- Assignment -
All entries must be repeated exactly. No picture should appear in the result.

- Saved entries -

•••••

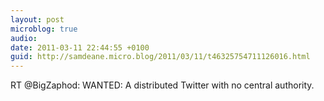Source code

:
 ```yaml
---
layout: post
microblog: true
audio: 
date: 2011-03-11 22:44:55 +0100
guid: http://samdeane.micro.blog/2011/03/11/t46325754711126016.html
---
```

RT @BigZaphod: WANTED: A distributed Twitter with no central authority.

•••••

- Output for this task -
Source code

:
 ```yaml
---
layout: post
microblog: true
audio: 
date: 2011-03-11 22:44:55 +0100
guid: http://samdeane.micro.blog/2011/03/11/t46325754711126016.html
---
```

RT @BigZaphod: WANTED: A distributed Twitter with no central authority.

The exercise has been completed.